Having read through more than a few threads I wondered if I might be considered a "shill" posting about a BD bike with less than a hundred other posts on the forum.

I'm glad you took the time to joke with me about it!:thumbsup:

And thanks for the complement!


----------



## getagrip

Nice bike! I saw your last post was made in October. How has everything been since then? Anything break? Anything you would change? How comfortable is the frame geometry?


----------



## TwoHeadsBrewing

getagrip said:


> Nice bike! I saw your last post was made in October. How has everything been since then? Anything break? Anything you would change? How comfortable is the frame geometry?


Still riding the bike, and still as comfortable and smooth as ever! I've since put a rack and panniers and plan to do some overnight road trips with my son this summer. It's really a versatile ride and handles everything I throw at it.

Nothing has broken, but I've gone through a couple chains and put new cable housing on it a few months ago. The only things I've changed from stock are the seat and tires, which are crap.


----------



## EnzY216

I know this is a old thread but I'm a newb here and can't start new threads yet so I decided to add to this one. I just bought this bike for my first road bike and gets the job done.


----------



## TwoHeadsBrewing

Yep, it's an oldie but I still keep tabs on it now and again. I still ride mine as a commuter most days, and take it on the occasional 30-50 miler. Great bike, very smooth and efficient pedaler, and "it just works".


----------



## gdfred88

Nice bike. Wish it was a little lighter... I'm looking for something not to high in $$ and pretty light.

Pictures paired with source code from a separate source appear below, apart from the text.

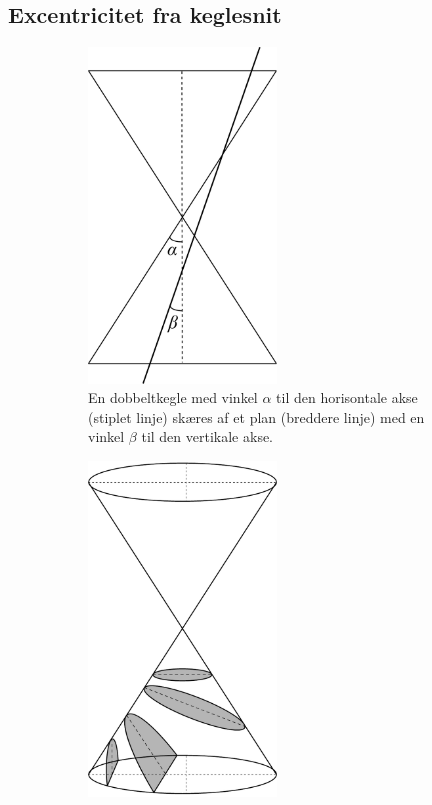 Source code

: \subsection{Excentricitet fra keglesnit}
\begin{figure}[h!]
	\centering
	\begin{subfigure}{0.45\textwidth}
		\centering
		\includegraphics[width=0.55\textwidth]{Planetbevaegelse/KeglePlan.pdf}
		\caption{En dobbeltkegle med vinkel $\alpha$ til den horisontale akse (stiplet linje) skæres af et plan (breddere linje) med en vinkel $\beta$ til den vertikale akse.}
		\label{fig:KeglePlan}
	\end{subfigure}
	\hspace{5mm}
	\begin{subfigure}{0.45\textwidth}
		\centering
		\includegraphics[width=0.55\textwidth]{Planetbevaegelse/KegleOrbit.pdf}

\end{subfigure}
\end{figure}
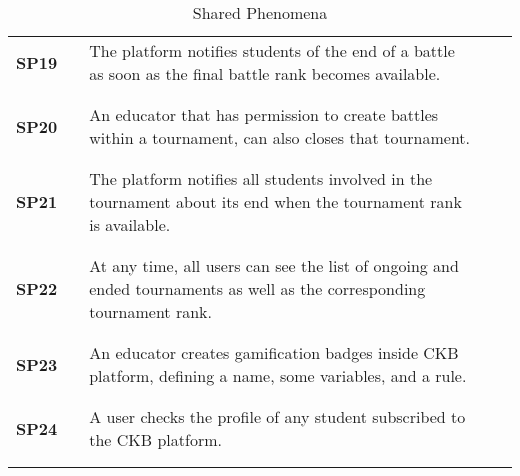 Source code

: \begin{longtable}[H]{l l p{8.5cm} l l}
    \textbf{SP19}  & \vline & The platform notifies students of the end of a battle as soon as the final battle rank becomes available.                         & \vline &                        \\
                   &        &                                                                                                                                   &        &                        \\\hline & & \\
    \textbf{SP20}  & \vline & An educator that has permission to create battles within a tournament, can also closes that tournament.                           & \vline &                        \\
                   &        &                                                                                                                                   &        &                        \\\hline & & \\
    \textbf{SP21}  & \vline & The platform notifies all students involved in the tournament about its end when the tournament rank is available.                & \vline &                        \\
                   &        &                                                                                                                                   &        &                        \\\hline & & \\
    \textbf{SP22}  & \vline & At any time, all users can see the list of ongoing and ended tournaments as well as the corresponding tournament rank.            & \vline &                        \\
                   &        &                                                                                                                                   &        &                        \\\hline & & \\
    \textbf{SP23}  & \vline & An educator creates gamification badges inside CKB platform, defining a name, some variables, and a rule.                         & \vline &                        \\
                   &        &                                                                                                                                   &        &                        \\\hline & & \\
    \textbf{SP24}  & \vline & A user checks the profile of any student subscribed to the CKB platform.                                                          & \vline &                        \\
                   &        &                                                                                                                                   &        &                        \\
    \hline                                                   
    \caption{Shared Phenomena}
\end{longtable}

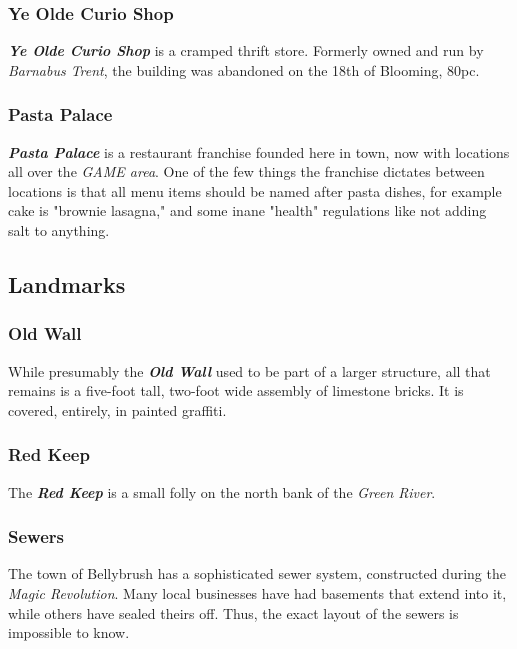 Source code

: \documentclass[11pt]{teraum_adventure}
\begin{document}
\subsubsection*{Ye Olde Curio Shop}
\label{sec:org44fe0ab}
\textbf{\emph{Ye Olde Curio Shop}} is a cramped thrift store. Formerly owned and
run by \emph{Barnabus Trent}, the building was abandoned on the 18th of
Blooming, 80pc.
\subsubsection*{Pasta Palace}
\label{sec:org3e5f56d}
\textbf{\emph{Pasta Palace}} is a restaurant franchise founded here in town, now
with locations all over the \emph{GAME area}. One of the few things the
franchise dictates between locations is that all menu items should be
named after pasta dishes, for example cake is "brownie lasagna," and
some inane "health" regulations like not adding salt to anything.

\subsection*{Landmarks}
\label{sec:org9269f2e}
\subsubsection*{Old Wall}
\label{sec:org721d7f9}
While presumably the \textbf{\emph{Old Wall}} used to be part of a larger
structure, all that remains is a five-foot tall, two-foot wide
assembly of limestone bricks. It is covered, entirely, in painted
graffiti.
\subsubsection*{Red Keep}
\label{sec:orgef9c11c}
The \textbf{\emph{Red Keep}} is a small folly on the north bank of the \emph{Green River}.
\subsubsection*{Sewers}
\label{sec:org449d4a6}
The town of Bellybrush has a sophisticated sewer system, constructed
during the \emph{Magic Revolution}. Many local businesses have had
basements that extend into it, while others have sealed theirs off.
Thus, the exact layout of the sewers is impossible to know.
\end{document}
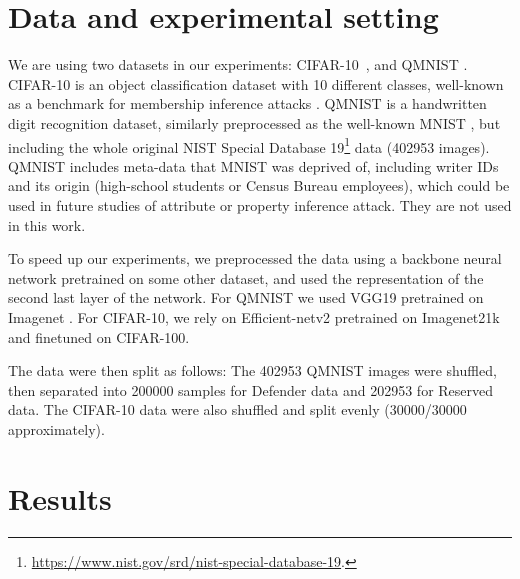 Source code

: \documentclass[letterpaper]{article}
\begin{document}

\section{Data and experimental setting}

We are using two datasets in our experiments: CIFAR-10~\cite{krizhevsky2009learning}, and QMNIST \cite{qmnist-2019}. CIFAR-10 is an object classification dataset with 10 different classes, well-known as a benchmark for membership inference attacks \cite{rahman2018membership,hilprecht2019reconstruction,shokri2017membership}.
QMNIST \cite{qmnist-2019} is a handwritten digit recognition dataset, similarly preprocessed as the well-known MNIST \cite{lecun1998gradient}, but including the whole original NIST Special Database 19\footnote{\url{https://www.nist.gov/srd/nist-special-database-19}.} data (402953 images).
QMNIST includes meta-data that MNIST was deprived of, including writer IDs and its origin (high-school students or Census Bureau employees), which could be used in future studies of attribute or property inference attack. They are not used in this work.

To speed up our experiments, we preprocessed the data using a backbone neural network pretrained on some other dataset, and used the representation of the second last layer of the network. For QMNIST we used VGG19 \cite{simonyan2014very} pretrained on Imagenet \cite{deng2009imagenet}.
For CIFAR-10, we rely on Efficient-netv2 \cite{tan2021efficientnetv2} pretrained on Imagenet21k and finetuned on CIFAR-100.

The data were then split as follows:
The 402953 QMNIST images were shuffled, then separated into 200000 samples for Defender data and 202953 for Reserved data.
The CIFAR-10 data were also shuffled and split evenly (30000/30000 approximately).



\section{Results}
\label{sec:results}
\end{document}

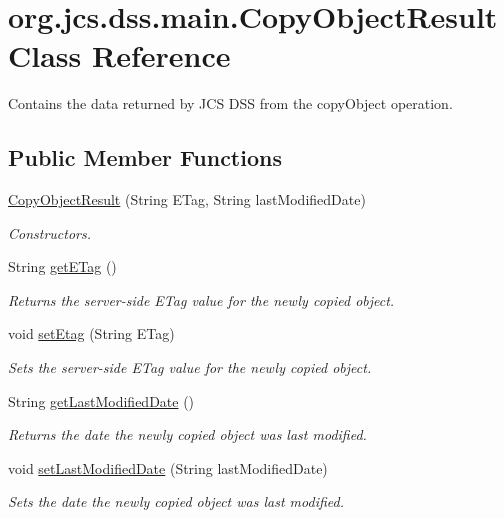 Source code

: \hypertarget{classorg_1_1jcs_1_1dss_1_1main_1_1CopyObjectResult}{}\section{org.\+jcs.\+dss.\+main.\+Copy\+Object\+Result Class Reference}
\label{classorg_1_1jcs_1_1dss_1_1main_1_1CopyObjectResult}


Contains the data returned by J\+CS D\+SS from the copy\+Object operation.  


\subsection*{Public Member Functions}
\begin{DoxyCompactItemize}
\item 
\hyperlink{classorg_1_1jcs_1_1dss_1_1main_1_1CopyObjectResult_a32f636a22bd50d9337c43a5b2953e737}{Copy\+Object\+Result} (String E\+Tag, String last\+Modified\+Date)\hypertarget{classorg_1_1jcs_1_1dss_1_1main_1_1CopyObjectResult_a32f636a22bd50d9337c43a5b2953e737}{}\label{classorg_1_1jcs_1_1dss_1_1main_1_1CopyObjectResult_a32f636a22bd50d9337c43a5b2953e737}

\begin{DoxyCompactList}\small\item\em Constructors. \end{DoxyCompactList}\item 
String \hyperlink{classorg_1_1jcs_1_1dss_1_1main_1_1CopyObjectResult_a2b9d16ad7da1d9970e83bc075bfcc6d2}{get\+E\+Tag} ()
\begin{DoxyCompactList}\small\item\em Returns the server-\/side E\+Tag value for the newly copied object. \end{DoxyCompactList}\item 
void \hyperlink{classorg_1_1jcs_1_1dss_1_1main_1_1CopyObjectResult_abe430a8ad400731d8ede5cb223d8c51f}{set\+Etag} (String E\+Tag)
\begin{DoxyCompactList}\small\item\em Sets the server-\/side E\+Tag value for the newly copied object. \end{DoxyCompactList}\item 
String \hyperlink{classorg_1_1jcs_1_1dss_1_1main_1_1CopyObjectResult_a2bd81d44e3251ff52b3cb616c40f893e}{get\+Last\+Modified\+Date} ()
\begin{DoxyCompactList}\small\item\em Returns the date the newly copied object was last modified. \end{DoxyCompactList}\item 
void \hyperlink{classorg_1_1jcs_1_1dss_1_1main_1_1CopyObjectResult_a3bd07841878692c5c5b4922c6a7b23ec}{set\+Last\+Modified\+Date} (String last\+Modified\+Date)
\begin{DoxyCompactList}\small\item\em Sets the date the newly copied object was last modified. \end{DoxyCompactList}\end{DoxyCompactItemize}


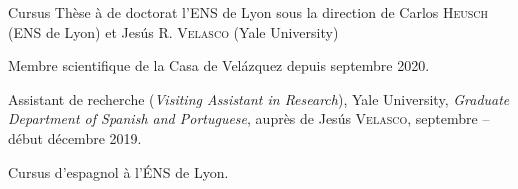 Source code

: 









 \begin{rubric}{Cursus}
                                \entry*[2018-...]
                            Thèse à de doctorat l'ENS de Lyon sous la
                        direction de Carlos \textsc{Heusch} (ENS de Lyon) et
                        Jesús R. \textsc{Velasco} (Yale University)
                    
                                \hspace{-1cm}
                                \entry*
                            Membre scientifique de la Casa de Velázquez depuis
                        septembre 2020.
                    
                                \hspace{-1cm}
                                \entry*
                            Assistant de recherche (\textit{Visiting Assistant in
                        Research}), Yale University, \textit{Graduate Department
                        of Spanish and Portuguese}, auprès de Jesús
                        \textsc{Velasco}, septembre -- début décembre 2019.
                    
                    
                                \entry*[2013-2017]
                            Cursus d'espagnol à l'ÉNS de Lyon.
                    \end{rubric}





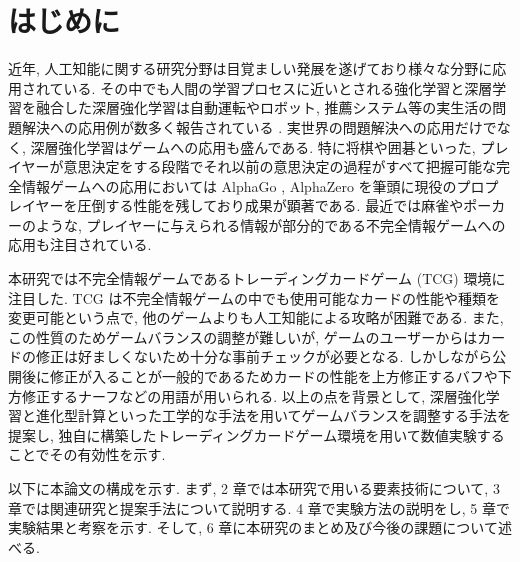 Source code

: \newpage
\changeindent{0cm}
\section{はじめに}
\changeindent{2cm}

近年, 人工知能に関する研究分野は目覚ましい発展を遂げており様々な分野に応用されている. その中でも人間の学習プロセスに近いとされる強化学習と深層学習を融合した深層強化学習は自動運転やロボット, 推薦システム等の実生活の問題解決への応用例が数多く報告されている \cite{Vehicle}\cite{robotics}\cite{recommendation}. 
実世界の問題解決への応用だけでなく, 深層強化学習はゲームへの応用も盛んである.
特に将棋や囲碁といった, プレイヤーが意思決定をする段階でそれ以前の意思決定の過程がすべて把握可能な完全情報ゲームへの応用においては AlphaGo \cite{AlphaGo}, AlphaZero \cite{AlphaZero} を筆頭に現役のプロプレイヤーを圧倒する性能を残しており成果が顕著である. 
最近では麻雀やポーカーのような, プレイヤーに与えられる情報が部分的である不完全情報ゲームへの応用も注目されている.
\par
本研究では不完全情報ゲームであるトレーディングカードゲーム (TCG) 環境に注目した. TCG は不完全情報ゲームの中でも使用可能なカードの性能や種類を変更可能という点で, 他のゲームよりも人工知能による攻略が困難である. また, この性質のためゲームバランスの調整が難しいが, ゲームのユーザーからはカードの修正は好ましくないため十分な事前チェックが必要となる. しかしながら公開後に修正が入ることが一般的であるためカードの性能を上方修正するバフや下方修正するナーフなどの用語が用いられる. 以上の点を背景として, 深層強化学習と進化型計算といった工学的な手法を用いてゲームバランスを調整する手法を提案し, 独自に構築したトレーディングカードゲーム環境を用いて数値実験することでその有効性を示す. 
\par
以下に本論文の構成を示す.  まず, 2 章では本研究で用いる要素技術について, 3 章では関連研究と提案手法について説明する. 4 章で実験方法の説明をし, 5 章で実験結果と考察を示す. そして, 6 章に本研究のまとめ及び今後の課題について述べる.
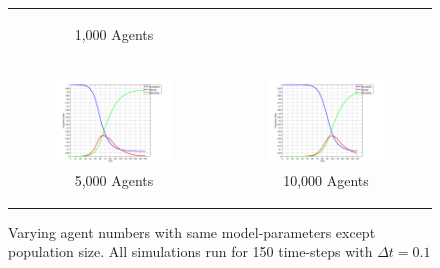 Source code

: \begin{figure}
\begin{center}
\begin{tabular}{c c}
\begin{subfigure}[b]{0.3\textwidth}
			\caption{1,000 Agents}
			\label{fig:sir_abs_approximating_1000}
		\end{subfigure}
    	
    	\\
    	
		\begin{subfigure}[b]{0.3\textwidth}
			\centering
			\includegraphics[width=1\textwidth, angle=0]{./../shared/fig/frabs/SIR_5000agents_150t_01dt_NOSS_parallel.png}
			\caption{5,000 Agents}
			\label{fig:sir_abs_approximating_5000}
		\end{subfigure}
		& 
		\begin{subfigure}[b]{0.3\textwidth}
			\centering
			\includegraphics[width=1\textwidth, angle=0]{./../shared/fig/frabs/SIR_10000agents_150t_01dt_NOSS_parallel.png}
			\caption{10,000 Agents}
			\label{fig:sir_abs_approximating_10000}
		\end{subfigure}
	\end{tabular}
	
	\caption{Varying agent numbers with same model-parameters except population size. All simulations run for 150 time-steps with $\Delta t = 0.1$}
	\label{fig:sir_abs_approximating}
\end{center}
\end{figure}

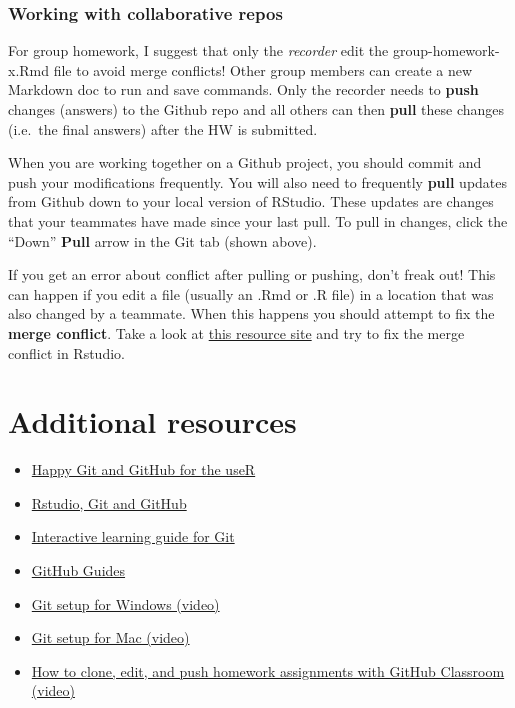 \documentclass[
]{book}
\providecommand{\tightlist}{%
  \setlength{\itemsep}{0pt}\setlength{\parskip}{0pt}}
\begin{document}
\hypertarget{working-with-collaborative-repos}{%
\subsubsection{Working with collaborative repos}\label{working-with-collaborative-repos}}

For group homework, I suggest that only the \emph{recorder} edit the group-homework-x.Rmd file to avoid merge conflicts! Other group members can create a new Markdown doc to run and save commands. Only the recorder needs to \textbf{push} changes (answers) to the Github repo and all others can then \textbf{pull} these changes (i.e.~the final answers) after the HW is submitted.

When you are working together on a Github project, you should commit and push your modifications frequently. You will also need to frequently \textbf{pull} updates from Github down to your local version of RStudio. These updates are changes that your teammates have made since your last pull. To pull in changes, click the ``Down'' \textbf{Pull} arrow in the Git tab (shown above).

If you get an error about conflict after pulling or pushing, don't freak out! This can happen if you edit a file (usually an .Rmd or .R file) in a location that was also changed by a teammate. When this happens you should attempt to fix the \textbf{merge conflict}. Take a look at \href{http://r-pkgs.had.co.nz/git.html\#git-pull}{this resource site} and try to fix the merge conflict in Rstudio.

\hypertarget{additional-resources}{%
\section{Additional resources}\label{additional-resources}}

\begin{itemize}
\tightlist
\item
  \href{http://happygitwithr.com/}{Happy Git and GitHub for the useR}
\item
  \href{http://r-pkgs.had.co.nz/git.html\#git-rstudio}{Rstudio, Git and GitHub}
\item
  \href{http://learngitbranching.js.org/}{Interactive learning guide for Git}
\item
  \href{https://guides.github.com/}{GitHub Guides}
\item
  \href{https://youtu.be/F_fPEMnr1OQ}{Git setup for Windows (video)}
\item
  \href{https://www.youtube.com/watch?v=kbmSZwK0k-A\&t}{Git setup for Mac (video)}
\item
  \href{https://youtu.be/pAcMgGbCtQw}{How to clone, edit, and push homework assignments with GitHub Classroom (video)}
\end{itemize}
\end{document}
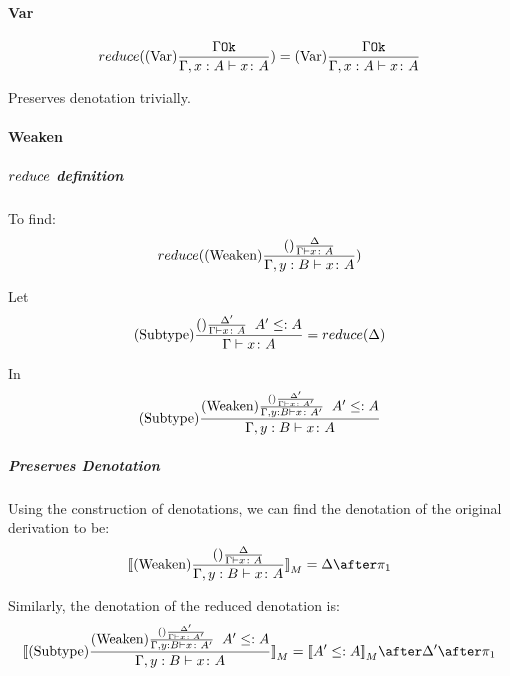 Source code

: {            \paragraph{Var}
            \begin{equation}
                reduce((\text{Var}) \frac{\Gamma \texttt{Ok}}{\Gamma, x: A \vdash x \colon A}) =  (\text{Var}) \frac{\Gamma \texttt{Ok}}{\Gamma, x: A \vdash x \colon A}
            \end{equation}

            Preserves denotation trivially.

            \paragraph{Weaken}
            \subparagraph{$reduce$ definition}
            To find:
            \begin{equation}
                reduce((\text{Weaken}) \frac{(\text{}) \frac{\Delta}{\Gamma \vdash x \colon A}}{\Gamma, y: B \vdash x \colon A})
            \end{equation}

            Let 
            \begin{equation}\label{WeakenDeltaReduction}
                (\text{Subtype}) \frac{(\text{}) \frac{\Delta'}{\Gamma \vdash x \colon A}\;\; A'\leq: A}{\Gamma \vdash x \colon A} = reduce(\Delta)
            \end{equation}

            In 
            \begin{equation}
                (\text{Subtype}) \frac{
                (\text{Weaken}) \frac{
                    (\text{}) \frac{\Delta'}{\Gamma \vdash x \colon A'}
                }{
                    \Gamma, y: B \vdash x \colon A'
                }
                \;\;
                A' \leq: A
                }{\Gamma, y: B \vdash x \colon A}
            \end{equation}

            \subparagraph{Preserves Denotation}
            Using the construction of denotations, we can find the denotation of the original derivation to be:
            \begin{equation}
                \deno{\treerule{Weaken}{\treerule{}{\D}{\gtyperelation{x}{A}}}{\typerelation{\gby}{x}{A}}} = \D \after \p
            \end{equation}

            Similarly, the denotation of the reduced denotation is:
            \begin{equation}
                \deno{\treerule{Subtype}{
                    \treerule{Weaken}{
                        \treerule{}{\D'}{\gtyperelation{x}{A'}}
                    } {
                        \typerelation{\gby}{x}{A'}
                    }
                    \s\s
                    A' \subtype A
                    }{\typerelation{\gby}{x}{A}}} = \deno{A'\subtype A}\after \D' \after \p
            \end{equation}


}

Thanks for following up on how you like it. That is helpful to those like me who are trying to decide on the right bike. Thanks.


----------



## TwoHeadsBrewing

I really wouldn't worry about the weight. The difference in my bike (21#) vs a $6,000 Madone is only 5 pounds. At least for me, I could stand to lose a few pounds, and could drop 5 pounds in under a month by just changing my diet slightly.


----------



## EnzY216

I'm no bike expert by any means but if you don't fork out the cash your left with a aluminum frame set weighing in around 20-23 lbs. Someone correct me if i'm wrong.


----------



## Captante

Great thread & motivated me to finally pull the trigger on one of these myself. I'm also 5'8 with a 31 inch inseam so I went with the 54 as well. Already ordered Conti Gatorskins along with a set of Kool-Stop brake pads, I'll wait till I do a little riding to choose a seat.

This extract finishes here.